Saved entries
━━━━━━━━━━━━━━━━━━━━

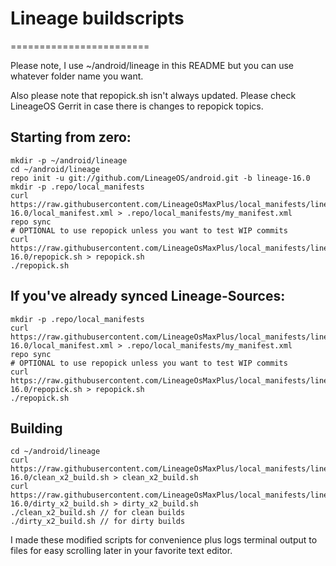 # Lineage buildscripts
========================

Please note, I use ~/android/lineage in this README but you can use whatever folder name you want.

Also please note that repopick.sh isn't always updated. Please check LineageOS Gerrit in case there is changes to repopick topics.

Starting from zero:
---------
    mkdir -p ~/android/lineage
    cd ~/android/lineage
    repo init -u git://github.com/LineageOS/android.git -b lineage-16.0
    mkdir -p .repo/local_manifests
    curl https://raw.githubusercontent.com/LineageOsMaxPlus/local_manifests/lineage-16.0/local_manifest.xml > .repo/local_manifests/my_manifest.xml
    repo sync
    # OPTIONAL to use repopick unless you want to test WIP commits
    curl https://raw.githubusercontent.com/LineageOsMaxPlus/local_manifests/lineage-16.0/repopick.sh > repopick.sh
    ./repopick.sh

If you've already synced Lineage-Sources:
----------
    mkdir -p .repo/local_manifests
    curl https://raw.githubusercontent.com/LineageOsMaxPlus/local_manifests/lineage-16.0/local_manifest.xml > .repo/local_manifests/my_manifest.xml
    repo sync
    # OPTIONAL to use repopick unless you want to test WIP commits
    curl https://raw.githubusercontent.com/LineageOsMaxPlus/local_manifests/lineage-16.0/repopick.sh > repopick.sh
    ./repopick.sh

Building
----------
    cd ~/android/lineage
    curl https://raw.githubusercontent.com/LineageOsMaxPlus/local_manifests/lineage-16.0/clean_x2_build.sh > clean_x2_build.sh
    curl https://raw.githubusercontent.com/LineageOsMaxPlus/local_manifests/lineage-16.0/dirty_x2_build.sh > dirty_x2_build.sh
    ./clean_x2_build.sh // for clean builds
    ./dirty_x2_build.sh // for dirty builds

I made these modified scripts for convenience plus logs terminal output to files for easy scrolling later in your favorite text editor.
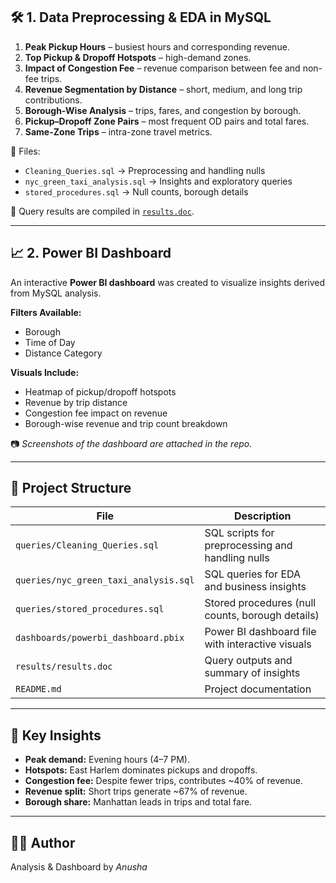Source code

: ## 🛠️ 1. Data Preprocessing & EDA in MySQL

1. **Peak Pickup Hours** – busiest hours and corresponding revenue.  
2. **Top Pickup & Dropoff Hotspots** – high-demand zones.  
3. **Impact of Congestion Fee** – revenue comparison between fee and non-fee trips.  
4. **Revenue Segmentation by Distance** – short, medium, and long trip contributions.  
5. **Borough-Wise Analysis** – trips, fares, and congestion by borough.  
6. **Pickup–Dropoff Zone Pairs** – most frequent OD pairs and total fares.  
7. **Same-Zone Trips** – intra-zone travel metrics.  

📂 Files:  
- `Cleaning_Queries.sql` → Preprocessing and handling nulls  
- `nyc_green_taxi_analysis.sql` → Insights and exploratory queries  
- `stored_procedures.sql` → Null counts, borough details  

📝 Query results are compiled in [`results.doc`](results.doc).  

---

## 📈 2. Power BI Dashboard

An interactive **Power BI dashboard** was created to visualize insights derived from MySQL analysis.  

**Filters Available:**  
- Borough  
- Time of Day  
- Distance Category  

**Visuals Include:**  
- Heatmap of pickup/dropoff hotspots  
- Revenue by trip distance  
- Congestion fee impact on revenue  
- Borough-wise revenue and trip count breakdown  

📷 *Screenshots of the dashboard are attached in the repo.*  

---

## 📂 Project Structure

|         File                | Description |
|-----------------------------|-------------|
| `queries/Cleaning_Queries.sql`       | SQL scripts for preprocessing and handling nulls |
| `queries/nyc_green_taxi_analysis.sql` | SQL queries for EDA and business insights |
| `queries/stored_procedures.sql`      | Stored procedures (null counts, borough details) |
| `dashboards/powerbi_dashboard.pbix`  | Power BI dashboard file with interactive visuals |
| `results/results.doc`                 | Query outputs and summary of insights |
| `README.md`                           | Project documentation |

---



## 🚀 Key Insights
- **Peak demand:** Evening hours (4–7 PM).  
- **Hotspots:** East Harlem dominates pickups and dropoffs.  
- **Congestion fee:** Despite fewer trips, contributes ~40% of revenue.  
- **Revenue split:** Short trips generate ~67% of revenue.  
- **Borough share:** Manhattan leads in trips and total fare.  

---

## 👩‍💻 Author
Analysis & Dashboard by *Anusha*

━━━━━━━━━━━━━━━━━━━━

Pick out each line above that includes "hours" and show it.

1. **Peak Pickup Hours** – busiest hours and corresponding revenue.  
- **Peak demand:** Evening hours (4–7 PM).  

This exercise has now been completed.